*Exercise prompt*. Please output the data below exactly as given, starting at its first line and stopping after the line that contains "Step 3: Open".

*Material for the task*.
● ● ●
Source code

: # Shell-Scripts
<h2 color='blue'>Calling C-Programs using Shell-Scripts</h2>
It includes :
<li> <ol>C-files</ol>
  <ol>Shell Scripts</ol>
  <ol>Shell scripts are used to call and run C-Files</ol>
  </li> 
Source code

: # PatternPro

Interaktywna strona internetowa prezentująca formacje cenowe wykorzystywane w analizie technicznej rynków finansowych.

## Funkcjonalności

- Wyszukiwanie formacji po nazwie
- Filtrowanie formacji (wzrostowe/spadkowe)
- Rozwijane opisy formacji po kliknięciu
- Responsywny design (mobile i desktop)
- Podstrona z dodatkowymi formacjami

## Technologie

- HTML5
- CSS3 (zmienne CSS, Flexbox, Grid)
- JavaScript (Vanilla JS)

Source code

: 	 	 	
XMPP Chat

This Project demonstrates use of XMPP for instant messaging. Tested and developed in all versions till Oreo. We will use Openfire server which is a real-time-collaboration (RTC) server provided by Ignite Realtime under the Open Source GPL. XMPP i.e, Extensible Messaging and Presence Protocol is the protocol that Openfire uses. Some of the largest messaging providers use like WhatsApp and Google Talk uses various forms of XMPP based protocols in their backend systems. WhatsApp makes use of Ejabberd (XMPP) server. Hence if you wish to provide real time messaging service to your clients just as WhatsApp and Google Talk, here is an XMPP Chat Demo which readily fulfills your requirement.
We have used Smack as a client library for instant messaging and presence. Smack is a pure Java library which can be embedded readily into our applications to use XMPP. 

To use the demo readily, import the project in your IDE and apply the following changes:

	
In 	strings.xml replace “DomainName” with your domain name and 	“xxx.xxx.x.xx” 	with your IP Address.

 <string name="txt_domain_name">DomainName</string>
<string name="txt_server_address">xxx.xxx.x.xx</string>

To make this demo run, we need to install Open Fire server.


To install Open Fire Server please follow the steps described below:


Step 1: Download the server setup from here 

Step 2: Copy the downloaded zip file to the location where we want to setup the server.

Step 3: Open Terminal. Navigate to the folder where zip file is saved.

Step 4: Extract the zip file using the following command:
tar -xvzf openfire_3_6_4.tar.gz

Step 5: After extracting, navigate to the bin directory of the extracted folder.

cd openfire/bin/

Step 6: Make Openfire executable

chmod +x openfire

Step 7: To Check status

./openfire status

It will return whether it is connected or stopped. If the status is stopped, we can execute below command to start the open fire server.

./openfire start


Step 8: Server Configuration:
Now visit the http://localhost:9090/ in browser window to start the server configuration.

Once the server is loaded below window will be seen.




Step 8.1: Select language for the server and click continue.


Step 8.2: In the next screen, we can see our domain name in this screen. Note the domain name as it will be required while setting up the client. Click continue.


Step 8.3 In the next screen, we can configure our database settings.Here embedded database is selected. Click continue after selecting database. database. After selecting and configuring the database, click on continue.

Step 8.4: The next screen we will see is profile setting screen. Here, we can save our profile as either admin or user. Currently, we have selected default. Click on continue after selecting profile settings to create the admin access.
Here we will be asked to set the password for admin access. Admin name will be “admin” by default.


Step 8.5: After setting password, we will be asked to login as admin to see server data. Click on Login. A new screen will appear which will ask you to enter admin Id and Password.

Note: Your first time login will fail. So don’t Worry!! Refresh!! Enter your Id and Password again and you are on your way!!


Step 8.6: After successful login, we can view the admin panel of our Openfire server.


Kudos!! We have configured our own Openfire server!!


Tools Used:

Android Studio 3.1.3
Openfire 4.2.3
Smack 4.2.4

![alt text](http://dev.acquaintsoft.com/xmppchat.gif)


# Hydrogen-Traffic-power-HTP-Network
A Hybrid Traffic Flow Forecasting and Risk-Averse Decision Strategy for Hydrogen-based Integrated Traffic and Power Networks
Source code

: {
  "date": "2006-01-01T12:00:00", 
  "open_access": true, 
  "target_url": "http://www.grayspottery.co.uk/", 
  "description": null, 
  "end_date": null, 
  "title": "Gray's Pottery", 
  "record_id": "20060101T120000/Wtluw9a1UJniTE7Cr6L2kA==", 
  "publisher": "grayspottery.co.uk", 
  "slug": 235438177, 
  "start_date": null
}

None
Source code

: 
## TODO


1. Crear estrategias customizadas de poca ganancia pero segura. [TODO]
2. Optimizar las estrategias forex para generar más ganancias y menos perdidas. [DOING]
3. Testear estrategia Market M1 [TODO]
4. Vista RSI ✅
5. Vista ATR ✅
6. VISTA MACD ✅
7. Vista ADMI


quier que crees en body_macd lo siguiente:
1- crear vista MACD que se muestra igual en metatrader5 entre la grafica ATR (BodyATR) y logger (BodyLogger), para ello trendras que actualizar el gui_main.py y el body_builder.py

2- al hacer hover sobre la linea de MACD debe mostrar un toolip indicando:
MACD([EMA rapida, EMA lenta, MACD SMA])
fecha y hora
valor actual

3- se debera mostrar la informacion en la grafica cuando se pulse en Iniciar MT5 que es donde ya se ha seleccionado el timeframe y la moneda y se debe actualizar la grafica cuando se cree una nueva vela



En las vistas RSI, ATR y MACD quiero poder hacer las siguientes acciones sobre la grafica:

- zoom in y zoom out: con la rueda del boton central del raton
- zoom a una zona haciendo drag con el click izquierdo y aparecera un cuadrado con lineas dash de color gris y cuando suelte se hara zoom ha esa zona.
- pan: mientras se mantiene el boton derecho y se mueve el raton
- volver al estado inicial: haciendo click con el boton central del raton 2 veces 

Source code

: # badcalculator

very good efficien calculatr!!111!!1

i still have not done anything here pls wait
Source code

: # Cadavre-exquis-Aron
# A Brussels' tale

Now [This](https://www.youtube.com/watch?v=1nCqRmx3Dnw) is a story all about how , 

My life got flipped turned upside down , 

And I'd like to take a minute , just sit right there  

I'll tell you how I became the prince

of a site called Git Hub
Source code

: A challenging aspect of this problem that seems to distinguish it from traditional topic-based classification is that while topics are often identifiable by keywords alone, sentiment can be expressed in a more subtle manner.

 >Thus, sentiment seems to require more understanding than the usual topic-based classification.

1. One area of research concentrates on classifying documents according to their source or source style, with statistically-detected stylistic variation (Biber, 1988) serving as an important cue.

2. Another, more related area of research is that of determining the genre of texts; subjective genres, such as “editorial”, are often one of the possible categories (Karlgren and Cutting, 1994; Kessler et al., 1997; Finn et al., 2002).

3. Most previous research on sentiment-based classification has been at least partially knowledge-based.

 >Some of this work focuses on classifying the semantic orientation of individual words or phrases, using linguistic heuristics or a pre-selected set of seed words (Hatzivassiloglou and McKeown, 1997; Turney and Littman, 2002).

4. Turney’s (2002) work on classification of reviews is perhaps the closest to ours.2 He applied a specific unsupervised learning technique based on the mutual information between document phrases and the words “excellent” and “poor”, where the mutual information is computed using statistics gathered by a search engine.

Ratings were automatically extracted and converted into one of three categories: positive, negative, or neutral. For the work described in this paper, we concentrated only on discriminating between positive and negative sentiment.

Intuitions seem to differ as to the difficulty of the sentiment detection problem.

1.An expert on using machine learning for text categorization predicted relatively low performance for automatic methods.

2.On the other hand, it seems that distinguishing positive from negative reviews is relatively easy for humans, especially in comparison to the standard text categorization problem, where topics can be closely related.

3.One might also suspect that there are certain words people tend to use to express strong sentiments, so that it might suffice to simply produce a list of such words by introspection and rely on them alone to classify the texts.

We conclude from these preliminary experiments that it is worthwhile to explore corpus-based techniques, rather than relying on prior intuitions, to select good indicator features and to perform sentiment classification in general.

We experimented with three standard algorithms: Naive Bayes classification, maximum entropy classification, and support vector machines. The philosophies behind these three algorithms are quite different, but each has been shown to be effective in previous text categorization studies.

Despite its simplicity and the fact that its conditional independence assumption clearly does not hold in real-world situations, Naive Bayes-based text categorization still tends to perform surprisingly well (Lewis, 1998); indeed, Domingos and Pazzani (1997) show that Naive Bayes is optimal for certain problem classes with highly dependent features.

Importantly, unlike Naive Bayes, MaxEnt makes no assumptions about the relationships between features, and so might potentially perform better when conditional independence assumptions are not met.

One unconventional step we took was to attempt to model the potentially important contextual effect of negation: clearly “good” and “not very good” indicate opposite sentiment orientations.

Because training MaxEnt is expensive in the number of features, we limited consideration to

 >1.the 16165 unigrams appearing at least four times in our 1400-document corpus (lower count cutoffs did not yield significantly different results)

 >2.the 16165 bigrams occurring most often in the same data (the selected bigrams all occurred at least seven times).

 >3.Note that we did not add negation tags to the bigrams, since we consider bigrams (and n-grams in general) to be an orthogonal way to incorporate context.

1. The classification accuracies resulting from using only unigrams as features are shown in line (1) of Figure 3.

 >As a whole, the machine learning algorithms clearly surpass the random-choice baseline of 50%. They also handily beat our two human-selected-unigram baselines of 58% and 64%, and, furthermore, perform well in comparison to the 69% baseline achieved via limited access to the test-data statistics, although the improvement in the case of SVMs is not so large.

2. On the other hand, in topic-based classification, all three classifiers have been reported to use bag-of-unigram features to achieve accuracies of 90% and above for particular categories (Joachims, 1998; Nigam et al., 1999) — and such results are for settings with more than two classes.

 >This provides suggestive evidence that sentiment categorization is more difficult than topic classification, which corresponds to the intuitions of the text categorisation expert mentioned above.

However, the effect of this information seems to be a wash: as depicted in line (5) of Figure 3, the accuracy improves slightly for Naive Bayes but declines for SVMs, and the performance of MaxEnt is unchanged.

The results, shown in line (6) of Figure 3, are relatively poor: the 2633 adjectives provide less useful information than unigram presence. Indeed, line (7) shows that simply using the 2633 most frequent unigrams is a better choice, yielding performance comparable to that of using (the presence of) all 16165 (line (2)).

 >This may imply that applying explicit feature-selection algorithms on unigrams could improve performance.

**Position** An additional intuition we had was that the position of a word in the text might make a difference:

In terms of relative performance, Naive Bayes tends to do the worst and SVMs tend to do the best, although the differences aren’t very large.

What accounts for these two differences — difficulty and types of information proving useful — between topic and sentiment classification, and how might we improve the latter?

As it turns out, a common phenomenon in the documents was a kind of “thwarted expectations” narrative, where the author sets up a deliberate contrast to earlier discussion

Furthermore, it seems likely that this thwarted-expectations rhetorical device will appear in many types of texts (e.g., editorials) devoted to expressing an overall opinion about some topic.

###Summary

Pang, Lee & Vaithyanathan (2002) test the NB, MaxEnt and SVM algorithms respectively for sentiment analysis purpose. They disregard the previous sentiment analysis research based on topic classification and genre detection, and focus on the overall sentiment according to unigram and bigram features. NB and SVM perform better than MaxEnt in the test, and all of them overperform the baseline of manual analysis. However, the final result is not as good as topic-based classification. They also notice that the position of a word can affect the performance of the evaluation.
● ● ●
*Response area*.
Source code

: # Shell-Scripts
<h2 color='blue'>Calling C-Programs using Shell-Scripts</h2>
It includes :
<li> <ol>C-files</ol>
  <ol>Shell Scripts</ol>
  <ol>Shell scripts are used to call and run C-Files</ol>
  </li> 
Source code

: # PatternPro

Interaktywna strona internetowa prezentująca formacje cenowe wykorzystywane w analizie technicznej rynków finansowych.

## Funkcjonalności

- Wyszukiwanie formacji po nazwie
- Filtrowanie formacji (wzrostowe/spadkowe)
- Rozwijane opisy formacji po kliknięciu
- Responsywny design (mobile i desktop)
- Podstrona z dodatkowymi formacjami

## Technologie

- HTML5
- CSS3 (zmienne CSS, Flexbox, Grid)
- JavaScript (Vanilla JS)

Source code

: 	 	 	
XMPP Chat

This Project demonstrates use of XMPP for instant messaging. Tested and developed in all versions till Oreo. We will use Openfire server which is a real-time-collaboration (RTC) server provided by Ignite Realtime under the Open Source GPL. XMPP i.e, Extensible Messaging and Presence Protocol is the protocol that Openfire uses. Some of the largest messaging providers use like WhatsApp and Google Talk uses various forms of XMPP based protocols in their backend systems. WhatsApp makes use of Ejabberd (XMPP) server. Hence if you wish to provide real time messaging service to your clients just as WhatsApp and Google Talk, here is an XMPP Chat Demo which readily fulfills your requirement.
We have used Smack as a client library for instant messaging and presence. Smack is a pure Java library which can be embedded readily into our applications to use XMPP. 

To use the demo readily, import the project in your IDE and apply the following changes:

	
In 	strings.xml replace “DomainName” with your domain name and 	“xxx.xxx.x.xx” 	with your IP Address.

 <string name="txt_domain_name">DomainName</string>
<string name="txt_server_address">xxx.xxx.x.xx</string>

To make this demo run, we need to install Open Fire server.


To install Open Fire Server please follow the steps described below:


Step 1: Download the server setup from here 

Step 2: Copy the downloaded zip file to the location where we want to setup the server.

Step 3: Open Terminal. Navigate to the folder where zip file is saved.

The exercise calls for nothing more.